The entries below must be restated word for word.

Stored records
------------------------------

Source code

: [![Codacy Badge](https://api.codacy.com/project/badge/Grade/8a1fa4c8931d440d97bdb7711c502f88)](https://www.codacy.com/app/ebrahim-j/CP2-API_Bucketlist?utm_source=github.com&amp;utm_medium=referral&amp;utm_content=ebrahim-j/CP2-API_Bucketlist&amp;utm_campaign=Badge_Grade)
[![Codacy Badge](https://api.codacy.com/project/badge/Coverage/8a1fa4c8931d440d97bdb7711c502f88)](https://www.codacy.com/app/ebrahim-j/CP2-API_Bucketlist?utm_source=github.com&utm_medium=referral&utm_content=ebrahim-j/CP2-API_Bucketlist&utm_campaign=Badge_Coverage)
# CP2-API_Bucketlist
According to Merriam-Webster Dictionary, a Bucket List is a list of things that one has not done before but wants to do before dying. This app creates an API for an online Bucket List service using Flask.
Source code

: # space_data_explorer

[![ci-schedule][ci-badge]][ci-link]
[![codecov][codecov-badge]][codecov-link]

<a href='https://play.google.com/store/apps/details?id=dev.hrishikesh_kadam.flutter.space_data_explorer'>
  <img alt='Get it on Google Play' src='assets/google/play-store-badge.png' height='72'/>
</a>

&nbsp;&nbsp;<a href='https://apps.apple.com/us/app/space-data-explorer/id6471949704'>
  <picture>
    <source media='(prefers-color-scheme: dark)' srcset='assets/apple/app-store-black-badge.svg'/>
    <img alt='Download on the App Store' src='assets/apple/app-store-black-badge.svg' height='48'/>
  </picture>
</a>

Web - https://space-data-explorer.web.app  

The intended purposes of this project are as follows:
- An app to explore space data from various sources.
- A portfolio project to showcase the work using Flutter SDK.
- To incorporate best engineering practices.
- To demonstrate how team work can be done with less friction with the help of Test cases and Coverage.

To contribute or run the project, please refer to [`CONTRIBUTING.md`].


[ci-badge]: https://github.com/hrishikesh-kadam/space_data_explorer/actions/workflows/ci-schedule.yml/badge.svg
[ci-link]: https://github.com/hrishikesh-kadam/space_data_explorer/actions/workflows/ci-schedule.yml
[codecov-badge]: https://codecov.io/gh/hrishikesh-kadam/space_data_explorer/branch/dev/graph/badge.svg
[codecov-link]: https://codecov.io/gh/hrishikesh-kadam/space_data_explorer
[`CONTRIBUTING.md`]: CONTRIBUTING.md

------------------------------

Response =>
Source code

: [![Codacy Badge](https://api.codacy.com/project/badge/Grade/8a1fa4c8931d440d97bdb7711c502f88)](https://www.codacy.com/app/ebrahim-j/CP2-API_Bucketlist?utm_source=github.com&amp;utm_medium=referral&amp;utm_content=ebrahim-j/CP2-API_Bucketlist&amp;utm_campaign=Badge_Grade)
[![Codacy Badge](https://api.codacy.com/project/badge/Coverage/8a1fa4c8931d440d97bdb7711c502f88)](https://www.codacy.com/app/ebrahim-j/CP2-API_Bucketlist?utm_source=github.com&utm_medium=referral&utm_content=ebrahim-j/CP2-API_Bucketlist&utm_campaign=Badge_Coverage)
# CP2-API_Bucketlist
According to Merriam-Webster Dictionary, a Bucket List is a list of things that one has not done before but wants to do before dying. This app creates an API for an online Bucket List service using Flask.
Source code

: # space_data_explorer

[![ci-schedule][ci-badge]][ci-link]
[![codecov][codecov-badge]][codecov-link]

<a href='https://play.google.com/store/apps/details?id=dev.hrishikesh_kadam.flutter.space_data_explorer'>
  <img alt='Get it on Google Play' src='assets/google/play-store-badge.png' height='72'/>
</a>

&nbsp;&nbsp;<a href='https://apps.apple.com/us/app/space-data-explorer/id6471949704'>
  <picture>
    <source media='(prefers-color-scheme: dark)' srcset='assets/apple/app-store-black-badge.svg'/>
    <img alt='Download on the App Store' src='assets/apple/app-store-black-badge.svg' height='48'/>
  </picture>
</a>

Web - https://space-data-explorer.web.app  

The intended purposes of this project are as follows:
- An app to explore space data from various sources.
- A portfolio project to showcase the work using Flutter SDK.
- To incorporate best engineering practices.
- To demonstrate how team work can be done with less friction with the help of Test cases and Coverage.

To contribute or run the project, please refer to [`CONTRIBUTING.md`].


[ci-badge]: https://github.com/hrishikesh-kadam/space_data_explorer/actions/workflows/ci-schedule.yml/badge.svg
[ci-link]: https://github.com/hrishikesh-kadam/space_data_explorer/actions/workflows/ci-schedule.yml
[codecov-badge]: https://codecov.io/gh/hrishikesh-kadam/space_data_explorer/branch/dev/graph/badge.svg
[codecov-link]: https://codecov.io/gh/hrishikesh-kadam/space_data_explorer
[`CONTRIBUTING.md`]: CONTRIBUTING.md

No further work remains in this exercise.